The FLSA provides two avenues for claim resolution. Lynn’s Food Stores, Inc. v. United States, 679 F.2d 1350, 1353-54 (11th Cir.1982). First, under section 216(c), the Secretary of Labor can supervise an employer’s voluntary payment to employees of unpaid wages. 29 U.S.C. § 216(c). An employee who accepts such supervised payment waives his right to file an action for both the unpaid wages and for liquidated damages. Id. Or, under section 216(b), an employee can bring a private action for back wages under the FLSA and can “present to the district court a proposed settlement, [and] the district court may enter a stipulated judgment after scrutinizing the settlement for fairness.” Lynn’s Food Stores, 679 F.2d at 1353 (citing D.A. Schulte, Inc, 328 U.S. at 113 n. 8, 66 S.Ct. at 928 n. 8). Settlements that do not follow the two methods authorized by the Act are unenforceable. Hohnke v. United States, 69 Fed. Cl. 170, 178-79 (Fed.Cl.2005).
Here, we have neither an agreement supervised by the Department of Labor, nor entered as a stipulated judgment by a court. The settlement agreement regarding back wages is fully consummated and the parties do not seek court approval. Therefore, the settlement falls outside the two statutorily-prescribed avenues of FLSA claim resolution.
An award of attorney’s fees to a prevailing party in an action brought under section 216(b) is mandatory. “The court in such action shall, in addition to any judgment awarded to the plaintiff or plaintiffs, allow a reasonable attorney’s fee to be paid by the defendant, and costs of the action.” 29 U.S.C. § 216(b) (emphasis added); Christiansburg Garment Co. v. EEOC, 434 U.S. 412, 415 n. 5, 98 S.Ct. 694, 697 n. 5 (1978) (referring to § 216 of the FLSA as one of the “statutes [that] make fee awards mandatory for prevailing plaintiffs”). The payment of the attorney’s fees discharges a statutory, not a contractual, duty. Because the FLSA was intended to provide workers with the full compensation due under the law, requiring a claimant to pay attorney’s fees incurred to enforce his FLSA rights would frustrate the statute’s underlying purpose. See Maddrix v. Dize, 153 F.2d 274, 275-76 (4th Cir.1946) (stating that Congress intended that a claimant “should receive his full wages plus the penalty without incurring any expense for legal fees or costs”).

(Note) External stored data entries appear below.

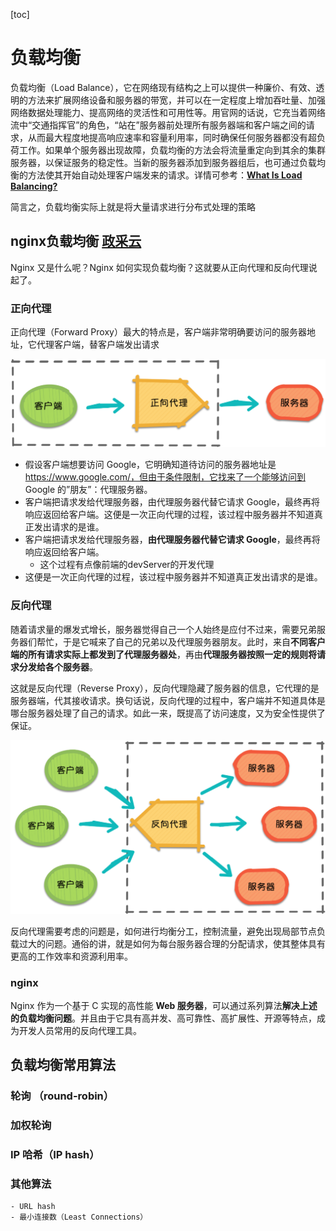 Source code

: [toc]

# 负载均衡

负载均衡（Load Balance），它在网络现有结构之上可以提供一种廉价、有效、透明的方法来扩展网络设备和服务器的带宽，并可以在一定程度上增加吞吐量、加强网络数据处理能力、提高网络的灵活性和可用性等。用官网的话说，它充当着网络流中“交通指挥官”的角色，“站在”服务器前处理所有服务器端和客户端之间的请求，从而最大程度地提高响应速率和容量利用率，同时确保任何服务器都没有超负荷工作。如果单个服务器出现故障，负载均衡的方法会将流量重定向到其余的集群服务器，以保证服务的稳定性。当新的服务器添加到服务器组后，也可通过负载均衡的方法使其开始自动处理客户端发来的请求。详情可参考：[**What Is Load Balancing?**](https://www.Nginx.com/resources/glossary/load-balancing/)

简言之，负载均衡实际上就是将大量请求进行分布式处理的策略

## nginx负载均衡 [政采云](https://mp.weixin.qq.com/s?__biz=MzI0MzIyMDM5Ng==&mid=2649826790&idx=1&sn=0149616b68e7cb7ebd35290a87c55a18&chksm=f175ef25c60266331f499e95b1fff9bb58948873678e7073bf59a2c9a92dfd882128bdb05a49&mpshare=1&scene=1&srcid=&sharer_sharetime=1587519293924&sharer_shareid=28111eed9c6e4b12f49acffd2992703e&key=adf57a600876c22c8c16000f69d8618c0d7e23d87d57ce47b85913c14cbbcd59dd6b96a23fd76454f580aee234dac87724d024703a1f81c4c99635b53748496f23b9278ba639e5a07188e99e00707fe3&ascene=1&uin=MTgzNDQ0NjEyNw%3D%3D&devicetype=Windows+10&version=62080085&lang=zh_CN&exportkey=A6aAB%2BRB5w07UPsv63rnMhE%3D&pass_ticket=s5Yrd%2BSBpiB9naTEsPfafTTQvk9bcZikTJGYW4Yi85i7z9G3AxLLQqzpZ4pH3M9f)

Nginx 又是什么呢？Nginx 如何实现负载均衡？这就要从正向代理和反向代理说起了。

### 正向代理

正向代理（Forward Proxy）最大的特点是，客户端非常明确要访问的服务器地址，它代理客户端，替客户端发出请求

![img](./imgs/640.png)

- 假设客户端想要访问 Google，它明确知道待访问的服务器地址是 https://www.google.com/，但由于条件限制，它找来了一个能够访问到 Google 的”朋友”：代理服务器。
- 客户端把请求发给代理服务器，由代理服务器代替它请求 Google，最终再将响应返回给客户端。这便是一次正向代理的过程，该过程中服务器并不知道真正发出请求的是谁。
- 客户端把请求发给代理服务器，**由代理服务器代替它请求 Google**，最终再将响应返回给客户端。
  - 这个过程有点像前端的devServer的开发代理
- 这便是一次正向代理的过程，该过程中服务器并不知道真正发出请求的是谁。

### 反向代理

随着请求量的爆发式增长，服务器觉得自己一个人始终是应付不过来，需要兄弟服务器们帮忙，于是它喊来了自己的兄弟以及代理服务器朋友。此时，来自**不同客户端的所有请求实际上都发到了代理服务器处**，再由**代理服务器按照一定的规则将请求分发给各个服务器**。

这就是反向代理（Reverse Proxy），反向代理隐藏了服务器的信息，它代理的是服务器端，代其接收请求。换句话说，反向代理的过程中，客户端并不知道具体是哪台服务器处理了自己的请求。如此一来，既提高了访问速度，又为安全性提供了保证。

![img](./imgs/640-1587867189350.png)

反向代理需要考虑的问题是，如何进行均衡分工，控制流量，避免出现局部节点负载过大的问题。通俗的讲，就是如何为每台服务器合理的分配请求，使其整体具有更高的工作效率和资源利用率。



### nginx

Nginx 作为一个基于 C 实现的高性能 **Web 服务器**，可以通过系列算法**解决上述的负载均衡问题**。并且由于它具有高并发、高可靠性、高扩展性、开源等特点，成为开发人员常用的反向代理工具。



## 负载均衡常用算法

### **轮询 （round-robin）**

### **加权轮询**

###  **IP 哈希（IP hash）**

### **其他算法**

	- URL hash
	- 最小连接数（Least Connections）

Thus, the statement in the settlement letter that “[b]y cashing either or both of these two checks your client is accepting these funds as resolution of any and all overtime issues” in unenforceable as to plaintiff’s claim for attorney’s fees under the FLSA. Plaintiff has not waived his right to attorney’s fees under the Act. We grant summary judgment in favor of plaintiff on Count 12.”